▸ **Requirement**: Copy the records below line by line and word for word, from the very first line through the line with "I loved Charlie's", omitting each picture.

>>

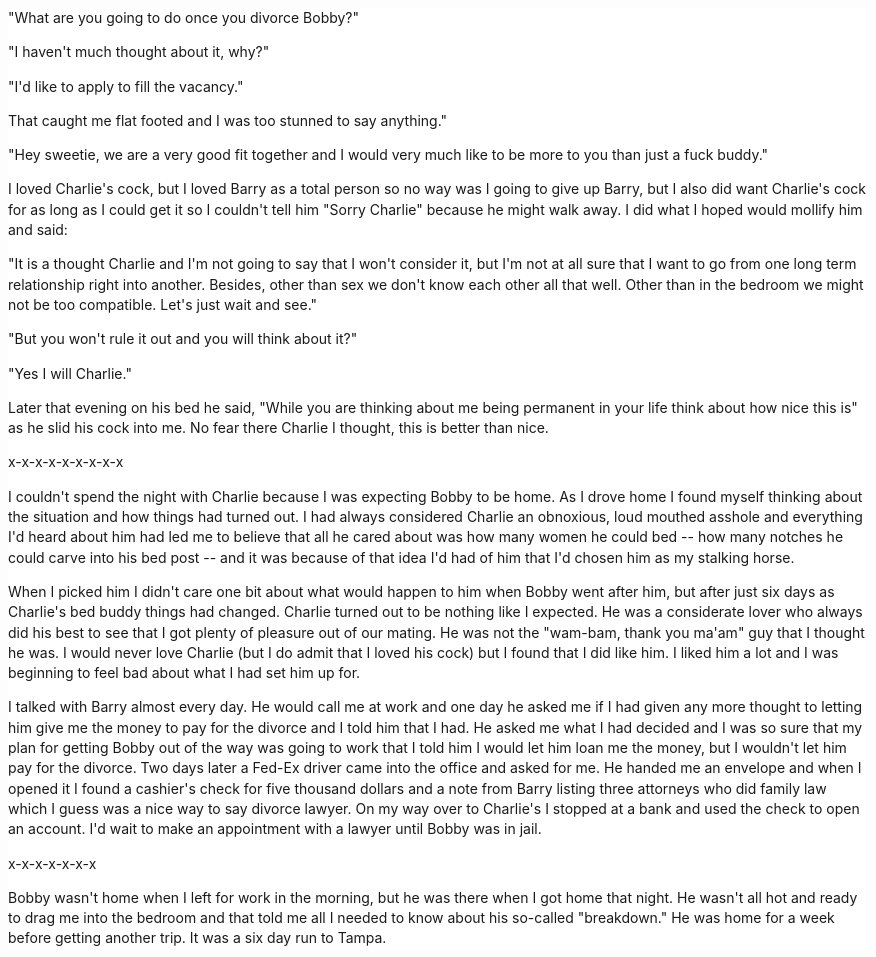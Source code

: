  "What are you going to do once you divorce Bobby?" 

 "I haven't much thought about it, why?" 

 "I'd like to apply to fill the vacancy." 

 That caught me flat footed and I was too stunned to say anything." 

 "Hey sweetie, we are a very good fit together and I would very much like to be more to you than just a fuck buddy." 

 I loved Charlie's cock, but I loved Barry as a total person so no way was I going to give up Barry, but I also did want Charlie's cock for as long as I could get it so I couldn't tell him "Sorry Charlie" because he might walk away. I did what I hoped would mollify him and said: 

 "It is a thought Charlie and I'm not going to say that I won't consider it, but I'm not at all sure that I want to go from one long term relationship right into another. Besides, other than sex we don't know each other all that well. Other than in the bedroom we might not be too compatible. Let's just wait and see." 

 "But you won't rule it out and you will think about it?" 

 "Yes I will Charlie." 

 Later that evening on his bed he said, "While you are thinking about me being permanent in your life think about how nice this is" as he slid his cock into me. No fear there Charlie I thought, this is better than nice. 

 x-x-x-x-x-x-x-x-x 

 I couldn't spend the night with Charlie because I was expecting Bobby to be home. As I drove home I found myself thinking about the situation and how things had turned out. I had always considered Charlie an obnoxious, loud mouthed asshole and everything I'd heard about him had led me to believe that all he cared about was how many women he could bed -- how many notches he could carve into his bed post -- and it was because of that idea I'd had of him that I'd chosen him as my stalking horse. 

 When I picked him I didn't care one bit about what would happen to him when Bobby went after him, but after just six days as Charlie's bed buddy things had changed. Charlie turned out to be nothing like I expected. He was a considerate lover who always did his best to see that I got plenty of pleasure out of our mating. He was not the "wam-bam, thank you ma'am" guy that I thought he was. I would never love Charlie (but I do admit that I loved his cock) but I found that I did like him. I liked him a lot and I was beginning to feel bad about what I had set him up for. 

 I talked with Barry almost every day. He would call me at work and one day he asked me if I had given any more thought to letting him give me the money to pay for the divorce and I told him that I had. He asked me what I had decided and I was so sure that my plan for getting Bobby out of the way was going to work that I told him I would let him loan me the money, but I wouldn't let him pay for the divorce. Two days later a Fed-Ex driver came into the office and asked for me. He handed me an envelope and when I opened it I found a cashier's check for five thousand dollars and a note from Barry listing three attorneys who did family law which I guess was a nice way to say divorce lawyer. On my way over to Charlie's I stopped at a bank and used the check to open an account. I'd wait to make an appointment with a lawyer until Bobby was in jail. 

 x-x-x-x-x-x-x 

 Bobby wasn't home when I left for work in the morning, but he was there when I got home that night. He wasn't all hot and ready to drag me into the bedroom and that told me all I needed to know about his so-called "breakdown." He was home for a week before getting another trip. It was a six day run to Tampa.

<<

▸ **Solution to the exercise**:
Source code

:  "What are you going to do once you divorce Bobby?" 

 "I haven't much thought about it, why?" 

 "I'd like to apply to fill the vacancy." 

 That caught me flat footed and I was too stunned to say anything." 

 "Hey sweetie, we are a very good fit together and I would very much like to be more to you than just a fuck buddy." 

 I loved Charlie's cock, but I loved Barry as a total person so no way was I going to give up Barry, but I also did want Charlie's cock for as long as I could get it so I couldn't tell him "Sorry Charlie" because he might walk away. I did what I hoped would mollify him and said: 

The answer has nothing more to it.